Exercise instructions - Your answer must consist of the records exactly as given, with no pictures included.

Source data -
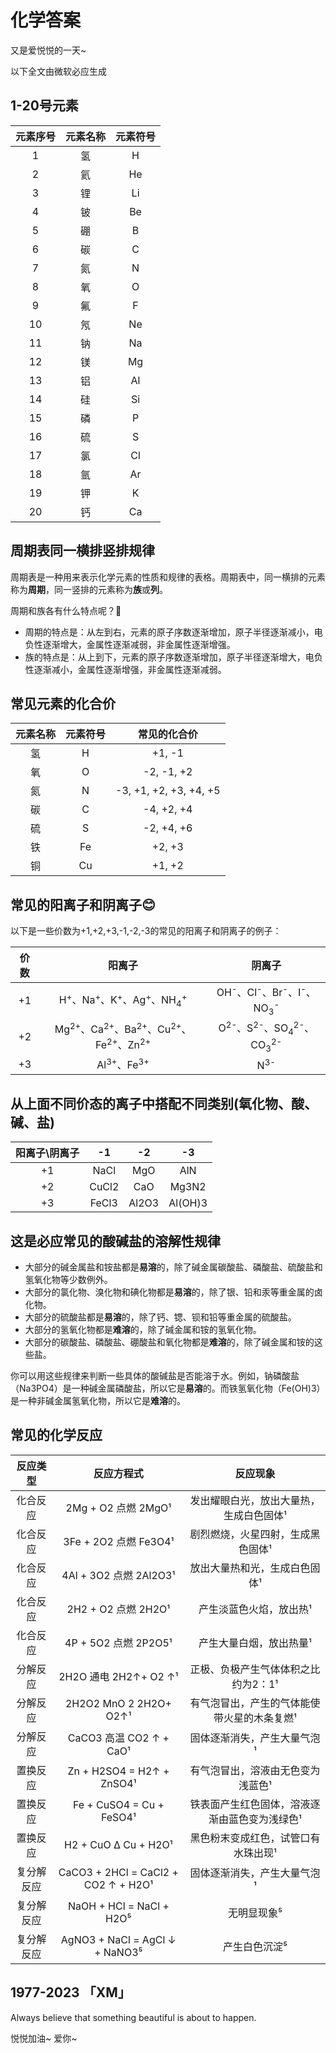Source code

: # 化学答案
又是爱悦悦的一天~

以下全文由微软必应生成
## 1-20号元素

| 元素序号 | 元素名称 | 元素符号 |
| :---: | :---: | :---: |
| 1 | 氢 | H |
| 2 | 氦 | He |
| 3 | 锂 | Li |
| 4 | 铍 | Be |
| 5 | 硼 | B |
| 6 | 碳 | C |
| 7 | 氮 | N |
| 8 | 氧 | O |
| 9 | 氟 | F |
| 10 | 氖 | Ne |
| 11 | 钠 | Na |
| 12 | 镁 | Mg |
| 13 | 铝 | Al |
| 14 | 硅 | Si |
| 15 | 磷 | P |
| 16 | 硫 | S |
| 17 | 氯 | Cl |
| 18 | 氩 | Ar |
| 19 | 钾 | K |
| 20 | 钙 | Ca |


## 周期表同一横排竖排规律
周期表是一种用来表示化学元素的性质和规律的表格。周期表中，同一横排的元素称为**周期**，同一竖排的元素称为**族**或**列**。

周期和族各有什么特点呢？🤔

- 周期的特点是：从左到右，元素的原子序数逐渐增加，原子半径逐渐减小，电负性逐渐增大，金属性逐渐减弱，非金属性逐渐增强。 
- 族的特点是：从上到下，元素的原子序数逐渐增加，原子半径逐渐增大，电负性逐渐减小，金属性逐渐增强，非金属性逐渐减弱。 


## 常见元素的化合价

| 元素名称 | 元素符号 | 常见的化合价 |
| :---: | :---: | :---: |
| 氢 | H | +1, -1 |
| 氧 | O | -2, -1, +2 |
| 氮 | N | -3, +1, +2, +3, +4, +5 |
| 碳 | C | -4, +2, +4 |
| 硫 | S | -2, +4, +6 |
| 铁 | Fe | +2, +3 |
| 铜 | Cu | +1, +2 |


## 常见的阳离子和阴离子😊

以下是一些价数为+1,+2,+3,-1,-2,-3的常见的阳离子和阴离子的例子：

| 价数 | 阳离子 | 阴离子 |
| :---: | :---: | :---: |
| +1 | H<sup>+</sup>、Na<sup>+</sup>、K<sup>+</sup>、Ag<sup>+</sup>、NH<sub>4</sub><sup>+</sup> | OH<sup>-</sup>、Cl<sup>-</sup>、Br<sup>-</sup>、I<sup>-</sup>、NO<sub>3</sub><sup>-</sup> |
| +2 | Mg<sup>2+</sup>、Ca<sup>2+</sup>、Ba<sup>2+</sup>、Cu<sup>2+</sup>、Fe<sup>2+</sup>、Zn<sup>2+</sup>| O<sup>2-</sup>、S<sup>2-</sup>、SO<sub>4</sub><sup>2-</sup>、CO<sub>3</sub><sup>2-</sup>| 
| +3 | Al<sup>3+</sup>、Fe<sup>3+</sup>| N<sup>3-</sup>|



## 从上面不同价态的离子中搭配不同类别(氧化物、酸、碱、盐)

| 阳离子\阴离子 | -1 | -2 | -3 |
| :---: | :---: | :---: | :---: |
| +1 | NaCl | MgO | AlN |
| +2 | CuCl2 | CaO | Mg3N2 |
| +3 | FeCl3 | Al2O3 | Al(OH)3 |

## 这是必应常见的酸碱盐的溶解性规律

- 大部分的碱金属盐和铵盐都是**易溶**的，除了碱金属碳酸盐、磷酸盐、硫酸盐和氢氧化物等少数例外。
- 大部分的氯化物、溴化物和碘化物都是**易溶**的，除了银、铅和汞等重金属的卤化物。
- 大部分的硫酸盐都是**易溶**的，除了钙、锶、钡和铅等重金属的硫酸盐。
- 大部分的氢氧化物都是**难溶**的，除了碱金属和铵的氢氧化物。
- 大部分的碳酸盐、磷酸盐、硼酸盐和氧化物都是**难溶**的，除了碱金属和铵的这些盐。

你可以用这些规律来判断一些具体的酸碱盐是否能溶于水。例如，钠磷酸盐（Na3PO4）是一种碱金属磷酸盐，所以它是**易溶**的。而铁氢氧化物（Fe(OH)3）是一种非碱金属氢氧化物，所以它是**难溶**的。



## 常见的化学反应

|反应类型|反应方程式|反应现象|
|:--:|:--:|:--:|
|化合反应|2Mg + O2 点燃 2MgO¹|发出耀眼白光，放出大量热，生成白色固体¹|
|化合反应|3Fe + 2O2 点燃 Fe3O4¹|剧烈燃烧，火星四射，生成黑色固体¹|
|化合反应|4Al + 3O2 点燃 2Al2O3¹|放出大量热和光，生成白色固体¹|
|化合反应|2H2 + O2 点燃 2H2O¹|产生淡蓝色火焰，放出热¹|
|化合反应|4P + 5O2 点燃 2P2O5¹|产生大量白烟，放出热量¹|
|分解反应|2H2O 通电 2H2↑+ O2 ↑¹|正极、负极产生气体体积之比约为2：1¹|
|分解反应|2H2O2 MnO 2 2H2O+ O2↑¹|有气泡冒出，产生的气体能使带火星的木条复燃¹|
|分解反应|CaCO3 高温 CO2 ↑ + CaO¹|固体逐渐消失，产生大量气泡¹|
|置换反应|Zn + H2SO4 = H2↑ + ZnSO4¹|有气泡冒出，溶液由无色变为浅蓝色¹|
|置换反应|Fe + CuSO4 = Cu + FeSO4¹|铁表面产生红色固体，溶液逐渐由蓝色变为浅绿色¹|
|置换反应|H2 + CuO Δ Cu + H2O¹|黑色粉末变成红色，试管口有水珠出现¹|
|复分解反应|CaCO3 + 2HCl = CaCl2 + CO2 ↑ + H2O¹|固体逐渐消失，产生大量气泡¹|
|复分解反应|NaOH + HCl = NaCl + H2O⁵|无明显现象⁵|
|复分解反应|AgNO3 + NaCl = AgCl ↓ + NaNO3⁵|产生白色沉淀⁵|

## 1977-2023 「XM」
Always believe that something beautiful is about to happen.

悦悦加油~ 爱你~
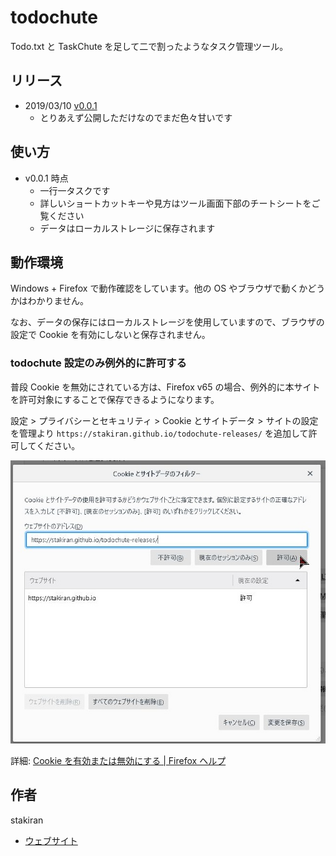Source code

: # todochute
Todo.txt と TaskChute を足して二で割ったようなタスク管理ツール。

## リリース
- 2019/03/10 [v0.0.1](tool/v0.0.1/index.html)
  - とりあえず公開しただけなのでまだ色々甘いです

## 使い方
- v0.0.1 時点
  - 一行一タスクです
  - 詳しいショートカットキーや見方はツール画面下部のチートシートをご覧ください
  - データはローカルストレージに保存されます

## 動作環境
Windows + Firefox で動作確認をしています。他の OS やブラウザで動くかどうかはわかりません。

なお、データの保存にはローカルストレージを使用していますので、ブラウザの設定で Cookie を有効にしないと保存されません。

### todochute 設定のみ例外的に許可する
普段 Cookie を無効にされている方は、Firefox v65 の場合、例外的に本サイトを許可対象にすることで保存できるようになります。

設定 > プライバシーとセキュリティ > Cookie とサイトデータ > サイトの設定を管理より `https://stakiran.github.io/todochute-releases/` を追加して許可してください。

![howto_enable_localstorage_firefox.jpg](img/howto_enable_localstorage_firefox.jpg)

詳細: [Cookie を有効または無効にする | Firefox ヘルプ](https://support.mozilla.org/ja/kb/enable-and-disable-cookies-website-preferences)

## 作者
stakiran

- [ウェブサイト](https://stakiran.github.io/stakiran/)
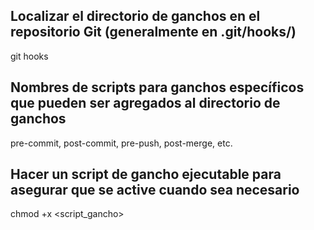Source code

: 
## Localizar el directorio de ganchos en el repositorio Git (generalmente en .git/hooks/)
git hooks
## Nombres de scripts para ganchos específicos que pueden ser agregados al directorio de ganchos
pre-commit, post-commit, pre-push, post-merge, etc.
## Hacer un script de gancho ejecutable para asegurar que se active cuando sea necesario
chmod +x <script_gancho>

Output of the task -
Source code

: # 化学答案
又是爱悦悦的一天~

以下全文由微软必应生成
## 1-20号元素

| 元素序号 | 元素名称 | 元素符号 |
| :---: | :---: | :---: |
| 1 | 氢 | H |
| 2 | 氦 | He |
| 3 | 锂 | Li |
| 4 | 铍 | Be |
| 5 | 硼 | B |
| 6 | 碳 | C |
| 7 | 氮 | N |
| 8 | 氧 | O |
| 9 | 氟 | F |
| 10 | 氖 | Ne |
| 11 | 钠 | Na |
| 12 | 镁 | Mg |
| 13 | 铝 | Al |
| 14 | 硅 | Si |
| 15 | 磷 | P |
| 16 | 硫 | S |
| 17 | 氯 | Cl |
| 18 | 氩 | Ar |
| 19 | 钾 | K |
| 20 | 钙 | Ca |


## 周期表同一横排竖排规律
周期表是一种用来表示化学元素的性质和规律的表格。周期表中，同一横排的元素称为**周期**，同一竖排的元素称为**族**或**列**。

周期和族各有什么特点呢？🤔

- 周期的特点是：从左到右，元素的原子序数逐渐增加，原子半径逐渐减小，电负性逐渐增大，金属性逐渐减弱，非金属性逐渐增强。 
- 族的特点是：从上到下，元素的原子序数逐渐增加，原子半径逐渐增大，电负性逐渐减小，金属性逐渐增强，非金属性逐渐减弱。 


## 常见元素的化合价

| 元素名称 | 元素符号 | 常见的化合价 |
| :---: | :---: | :---: |
| 氢 | H | +1, -1 |
| 氧 | O | -2, -1, +2 |
| 氮 | N | -3, +1, +2, +3, +4, +5 |
| 碳 | C | -4, +2, +4 |
| 硫 | S | -2, +4, +6 |
| 铁 | Fe | +2, +3 |
| 铜 | Cu | +1, +2 |


## 常见的阳离子和阴离子😊

以下是一些价数为+1,+2,+3,-1,-2,-3的常见的阳离子和阴离子的例子：

| 价数 | 阳离子 | 阴离子 |
| :---: | :---: | :---: |
| +1 | H<sup>+</sup>、Na<sup>+</sup>、K<sup>+</sup>、Ag<sup>+</sup>、NH<sub>4</sub><sup>+</sup> | OH<sup>-</sup>、Cl<sup>-</sup>、Br<sup>-</sup>、I<sup>-</sup>、NO<sub>3</sub><sup>-</sup> |
| +2 | Mg<sup>2+</sup>、Ca<sup>2+</sup>、Ba<sup>2+</sup>、Cu<sup>2+</sup>、Fe<sup>2+</sup>、Zn<sup>2+</sup>| O<sup>2-</sup>、S<sup>2-</sup>、SO<sub>4</sub><sup>2-</sup>、CO<sub>3</sub><sup>2-</sup>| 
| +3 | Al<sup>3+</sup>、Fe<sup>3+</sup>| N<sup>3-</sup>|



## 从上面不同价态的离子中搭配不同类别(氧化物、酸、碱、盐)

| 阳离子\阴离子 | -1 | -2 | -3 |
| :---: | :---: | :---: | :---: |
| +1 | NaCl | MgO | AlN |
| +2 | CuCl2 | CaO | Mg3N2 |
| +3 | FeCl3 | Al2O3 | Al(OH)3 |

## 这是必应常见的酸碱盐的溶解性规律

- 大部分的碱金属盐和铵盐都是**易溶**的，除了碱金属碳酸盐、磷酸盐、硫酸盐和氢氧化物等少数例外。
- 大部分的氯化物、溴化物和碘化物都是**易溶**的，除了银、铅和汞等重金属的卤化物。
- 大部分的硫酸盐都是**易溶**的，除了钙、锶、钡和铅等重金属的硫酸盐。
- 大部分的氢氧化物都是**难溶**的，除了碱金属和铵的氢氧化物。
- 大部分的碳酸盐、磷酸盐、硼酸盐和氧化物都是**难溶**的，除了碱金属和铵的这些盐。

你可以用这些规律来判断一些具体的酸碱盐是否能溶于水。例如，钠磷酸盐（Na3PO4）是一种碱金属磷酸盐，所以它是**易溶**的。而铁氢氧化物（Fe(OH)3）是一种非碱金属氢氧化物，所以它是**难溶**的。



## 常见的化学反应

|反应类型|反应方程式|反应现象|
|:--:|:--:|:--:|
|化合反应|2Mg + O2 点燃 2MgO¹|发出耀眼白光，放出大量热，生成白色固体¹|
|化合反应|3Fe + 2O2 点燃 Fe3O4¹|剧烈燃烧，火星四射，生成黑色固体¹|
|化合反应|4Al + 3O2 点燃 2Al2O3¹|放出大量热和光，生成白色固体¹|
|化合反应|2H2 + O2 点燃 2H2O¹|产生淡蓝色火焰，放出热¹|
|化合反应|4P + 5O2 点燃 2P2O5¹|产生大量白烟，放出热量¹|
|分解反应|2H2O 通电 2H2↑+ O2 ↑¹|正极、负极产生气体体积之比约为2：1¹|
|分解反应|2H2O2 MnO 2 2H2O+ O2↑¹|有气泡冒出，产生的气体能使带火星的木条复燃¹|
|分解反应|CaCO3 高温 CO2 ↑ + CaO¹|固体逐渐消失，产生大量气泡¹|
|置换反应|Zn + H2SO4 = H2↑ + ZnSO4¹|有气泡冒出，溶液由无色变为浅蓝色¹|
|置换反应|Fe + CuSO4 = Cu + FeSO4¹|铁表面产生红色固体，溶液逐渐由蓝色变为浅绿色¹|
|置换反应|H2 + CuO Δ Cu + H2O¹|黑色粉末变成红色，试管口有水珠出现¹|
|复分解反应|CaCO3 + 2HCl = CaCl2 + CO2 ↑ + H2O¹|固体逐渐消失，产生大量气泡¹|
|复分解反应|NaOH + HCl = NaCl + H2O⁵|无明显现象⁵|
|复分解反应|AgNO3 + NaCl = AgCl ↓ + NaNO3⁵|产生白色沉淀⁵|

## 1977-2023 「XM」
Always believe that something beautiful is about to happen.

悦悦加油~ 爱你~
Source code

: # todochute
Todo.txt と TaskChute を足して二で割ったようなタスク管理ツール。

## リリース
- 2019/03/10 [v0.0.1](tool/v0.0.1/index.html)
  - とりあえず公開しただけなのでまだ色々甘いです

## 使い方
- v0.0.1 時点
  - 一行一タスクです
  - 詳しいショートカットキーや見方はツール画面下部のチートシートをご覧ください
  - データはローカルストレージに保存されます

## 動作環境
Windows + Firefox で動作確認をしています。他の OS やブラウザで動くかどうかはわかりません。

なお、データの保存にはローカルストレージを使用していますので、ブラウザの設定で Cookie を有効にしないと保存されません。

### todochute 設定のみ例外的に許可する
普段 Cookie を無効にされている方は、Firefox v65 の場合、例外的に本サイトを許可対象にすることで保存できるようになります。

設定 > プライバシーとセキュリティ > Cookie とサイトデータ > サイトの設定を管理より `https://stakiran.github.io/todochute-releases/` を追加して許可してください。

![howto_enable_localstorage_firefox.jpg](img/howto_enable_localstorage_firefox.jpg)

詳細: [Cookie を有効または無効にする | Firefox ヘルプ](https://support.mozilla.org/ja/kb/enable-and-disable-cookies-website-preferences)

## 作者
stakiran

- [ウェブサイト](https://stakiran.github.io/stakiran/)
Source code

: 
## Localizar el directorio de ganchos en el repositorio Git (generalmente en .git/hooks/)
git hooks
## Nombres de scripts para ganchos específicos que pueden ser agregados al directorio de ganchos
pre-commit, post-commit, pre-push, post-merge, etc.
## Hacer un script de gancho ejecutable para asegurar que se active cuando sea necesario
chmod +x <script_gancho>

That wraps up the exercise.